__Activity__
Copy all lines holding the word "same" from the entries.

__Items listed in a dataset__

──────────────────────────────

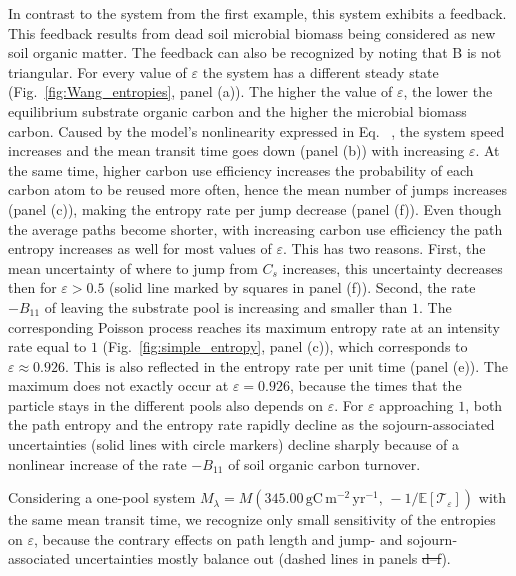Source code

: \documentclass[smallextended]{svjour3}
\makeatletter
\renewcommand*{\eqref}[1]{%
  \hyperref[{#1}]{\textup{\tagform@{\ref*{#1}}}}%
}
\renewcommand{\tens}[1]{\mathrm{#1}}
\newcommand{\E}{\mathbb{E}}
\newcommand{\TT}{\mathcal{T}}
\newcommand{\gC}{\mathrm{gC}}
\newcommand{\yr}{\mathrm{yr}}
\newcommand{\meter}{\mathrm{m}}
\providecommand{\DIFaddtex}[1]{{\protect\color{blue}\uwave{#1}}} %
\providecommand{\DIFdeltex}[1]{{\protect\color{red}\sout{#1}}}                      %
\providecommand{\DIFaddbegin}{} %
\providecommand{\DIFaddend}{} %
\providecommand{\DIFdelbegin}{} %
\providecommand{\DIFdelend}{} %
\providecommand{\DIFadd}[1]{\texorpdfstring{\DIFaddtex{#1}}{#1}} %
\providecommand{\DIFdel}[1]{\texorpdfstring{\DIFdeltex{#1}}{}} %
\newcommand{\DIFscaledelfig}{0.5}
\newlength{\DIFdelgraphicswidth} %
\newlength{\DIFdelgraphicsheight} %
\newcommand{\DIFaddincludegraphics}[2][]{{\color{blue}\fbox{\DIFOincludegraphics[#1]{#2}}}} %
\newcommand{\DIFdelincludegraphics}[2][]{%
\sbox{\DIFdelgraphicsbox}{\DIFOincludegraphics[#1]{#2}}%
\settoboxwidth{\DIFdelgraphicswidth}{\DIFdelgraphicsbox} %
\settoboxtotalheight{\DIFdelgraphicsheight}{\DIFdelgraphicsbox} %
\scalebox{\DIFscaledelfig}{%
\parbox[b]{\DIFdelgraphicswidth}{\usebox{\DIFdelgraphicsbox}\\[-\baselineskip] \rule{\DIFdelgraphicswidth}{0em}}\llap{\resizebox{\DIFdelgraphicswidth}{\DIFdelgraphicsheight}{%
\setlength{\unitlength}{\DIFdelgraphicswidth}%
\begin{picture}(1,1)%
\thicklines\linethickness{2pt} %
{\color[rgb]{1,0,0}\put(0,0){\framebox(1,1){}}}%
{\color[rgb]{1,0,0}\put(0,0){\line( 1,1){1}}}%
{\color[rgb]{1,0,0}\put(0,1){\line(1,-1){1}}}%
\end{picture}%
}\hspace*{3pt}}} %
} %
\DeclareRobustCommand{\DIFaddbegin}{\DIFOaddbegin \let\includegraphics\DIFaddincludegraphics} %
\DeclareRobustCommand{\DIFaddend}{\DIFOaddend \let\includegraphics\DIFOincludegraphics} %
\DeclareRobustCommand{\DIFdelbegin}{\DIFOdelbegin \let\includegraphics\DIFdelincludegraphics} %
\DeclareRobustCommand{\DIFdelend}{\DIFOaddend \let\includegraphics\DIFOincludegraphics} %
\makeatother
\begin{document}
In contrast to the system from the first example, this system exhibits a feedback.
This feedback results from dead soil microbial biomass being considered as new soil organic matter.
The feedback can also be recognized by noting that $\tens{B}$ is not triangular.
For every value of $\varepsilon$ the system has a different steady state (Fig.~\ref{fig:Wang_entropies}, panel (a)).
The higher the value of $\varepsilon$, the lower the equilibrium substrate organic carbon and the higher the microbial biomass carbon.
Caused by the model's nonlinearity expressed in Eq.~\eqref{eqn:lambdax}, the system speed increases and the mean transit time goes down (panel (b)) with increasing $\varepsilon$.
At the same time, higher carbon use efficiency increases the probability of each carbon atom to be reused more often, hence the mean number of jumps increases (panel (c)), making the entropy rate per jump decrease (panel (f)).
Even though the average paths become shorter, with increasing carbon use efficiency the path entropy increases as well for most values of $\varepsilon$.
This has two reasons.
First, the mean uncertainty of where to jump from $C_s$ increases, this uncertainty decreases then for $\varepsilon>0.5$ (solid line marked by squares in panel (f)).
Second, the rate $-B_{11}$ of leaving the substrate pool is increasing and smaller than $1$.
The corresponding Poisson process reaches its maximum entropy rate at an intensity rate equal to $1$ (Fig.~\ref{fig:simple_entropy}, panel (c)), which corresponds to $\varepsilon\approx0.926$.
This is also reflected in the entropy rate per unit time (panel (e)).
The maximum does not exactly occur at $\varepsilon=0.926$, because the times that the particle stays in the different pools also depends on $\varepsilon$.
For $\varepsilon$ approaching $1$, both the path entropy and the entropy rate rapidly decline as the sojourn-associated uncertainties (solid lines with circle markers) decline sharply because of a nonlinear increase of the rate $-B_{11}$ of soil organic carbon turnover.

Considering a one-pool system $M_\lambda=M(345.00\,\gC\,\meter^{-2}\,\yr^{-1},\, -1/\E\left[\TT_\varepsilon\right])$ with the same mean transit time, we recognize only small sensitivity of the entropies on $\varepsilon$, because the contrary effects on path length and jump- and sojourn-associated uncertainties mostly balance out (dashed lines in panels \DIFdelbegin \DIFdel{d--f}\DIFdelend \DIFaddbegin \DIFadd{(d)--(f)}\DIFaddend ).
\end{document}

──────────────────────────────

__Your response__
At the same time, higher carbon use efficiency increases the probability of each carbon atom to be reused more often, hence the mean number of jumps increases (panel (c)), making the entropy rate per jump decrease (panel (f)).
Considering a one-pool system $M_\lambda=M(345.00\,\gC\,\meter^{-2}\,\yr^{-1},\, -1/\E\left[\TT_\varepsilon\right])$ with the same mean transit time, we recognize only small sensitivity of the entropies on $\varepsilon$, because the contrary effects on path length and jump- and sojourn-associated uncertainties mostly balance out (dashed lines in panels \DIFdelbegin \DIFdel{d--f}\DIFdelend \DIFaddbegin \DIFadd{(d)--(f)}\DIFaddend ).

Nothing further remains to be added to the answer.